**Provided records:**
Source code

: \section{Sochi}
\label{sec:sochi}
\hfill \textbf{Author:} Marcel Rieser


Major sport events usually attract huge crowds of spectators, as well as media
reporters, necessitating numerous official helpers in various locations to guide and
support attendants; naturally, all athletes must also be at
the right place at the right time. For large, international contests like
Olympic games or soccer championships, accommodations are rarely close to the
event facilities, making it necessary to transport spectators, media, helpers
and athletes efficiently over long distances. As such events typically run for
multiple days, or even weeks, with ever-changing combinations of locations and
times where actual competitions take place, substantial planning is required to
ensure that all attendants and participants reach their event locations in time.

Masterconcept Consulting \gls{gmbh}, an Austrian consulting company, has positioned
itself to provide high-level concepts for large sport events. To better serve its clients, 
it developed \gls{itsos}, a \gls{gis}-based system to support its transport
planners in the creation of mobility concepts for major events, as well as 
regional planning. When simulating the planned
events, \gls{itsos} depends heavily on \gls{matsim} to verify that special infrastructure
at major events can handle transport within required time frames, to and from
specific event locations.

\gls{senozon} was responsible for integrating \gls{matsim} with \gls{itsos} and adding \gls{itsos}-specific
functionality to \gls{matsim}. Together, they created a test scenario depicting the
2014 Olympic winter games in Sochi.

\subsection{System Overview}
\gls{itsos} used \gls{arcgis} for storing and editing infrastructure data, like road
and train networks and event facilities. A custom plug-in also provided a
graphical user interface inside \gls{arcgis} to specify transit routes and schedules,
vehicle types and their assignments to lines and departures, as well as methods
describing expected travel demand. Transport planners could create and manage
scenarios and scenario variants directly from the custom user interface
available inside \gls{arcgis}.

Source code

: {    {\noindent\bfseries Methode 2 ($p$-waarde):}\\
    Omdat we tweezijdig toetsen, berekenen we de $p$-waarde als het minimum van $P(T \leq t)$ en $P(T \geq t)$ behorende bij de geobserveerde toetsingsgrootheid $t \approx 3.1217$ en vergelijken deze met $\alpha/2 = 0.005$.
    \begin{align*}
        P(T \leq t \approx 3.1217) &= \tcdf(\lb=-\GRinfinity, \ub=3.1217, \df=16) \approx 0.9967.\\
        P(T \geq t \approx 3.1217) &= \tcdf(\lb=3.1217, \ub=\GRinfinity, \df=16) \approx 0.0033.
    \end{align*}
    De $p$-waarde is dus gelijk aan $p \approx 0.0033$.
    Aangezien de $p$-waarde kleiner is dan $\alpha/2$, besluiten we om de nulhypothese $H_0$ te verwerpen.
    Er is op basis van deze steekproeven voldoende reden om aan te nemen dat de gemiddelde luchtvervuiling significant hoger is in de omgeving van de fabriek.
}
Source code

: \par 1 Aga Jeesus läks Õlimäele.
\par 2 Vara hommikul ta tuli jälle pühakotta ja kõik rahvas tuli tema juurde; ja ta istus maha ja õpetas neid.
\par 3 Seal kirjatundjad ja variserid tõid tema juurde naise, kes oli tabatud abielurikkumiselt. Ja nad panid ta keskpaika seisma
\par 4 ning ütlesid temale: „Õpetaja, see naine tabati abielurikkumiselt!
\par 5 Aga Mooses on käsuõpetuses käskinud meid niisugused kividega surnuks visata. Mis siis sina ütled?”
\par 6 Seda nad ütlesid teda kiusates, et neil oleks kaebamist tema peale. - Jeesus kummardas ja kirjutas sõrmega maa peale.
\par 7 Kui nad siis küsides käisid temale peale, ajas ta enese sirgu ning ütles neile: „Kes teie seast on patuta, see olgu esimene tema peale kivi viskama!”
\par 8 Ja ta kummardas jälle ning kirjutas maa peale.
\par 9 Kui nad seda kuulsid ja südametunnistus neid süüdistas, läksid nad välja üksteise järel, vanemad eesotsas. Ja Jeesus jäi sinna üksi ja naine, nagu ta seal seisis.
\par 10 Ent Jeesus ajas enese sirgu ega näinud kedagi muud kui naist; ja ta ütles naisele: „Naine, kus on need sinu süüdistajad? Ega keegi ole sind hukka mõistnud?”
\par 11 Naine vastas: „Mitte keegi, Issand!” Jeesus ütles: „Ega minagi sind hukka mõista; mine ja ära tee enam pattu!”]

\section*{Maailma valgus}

**Exercise brief:**
If a line in the records above includes the string "hukka", copy it.

**Response:**
\par 10 Ent Jeesus ajas enese sirgu ega näinud kedagi muud kui naist; ja ta ütles naisele: „Naine, kus on need sinu süüdistajad? Ega keegi ole sind hukka mõistnud?”
\par 11 Naine vastas: „Mitte keegi, Issand!” Jeesus ütles: „Ega minagi sind hukka mõista; mine ja ära tee enam pattu!”]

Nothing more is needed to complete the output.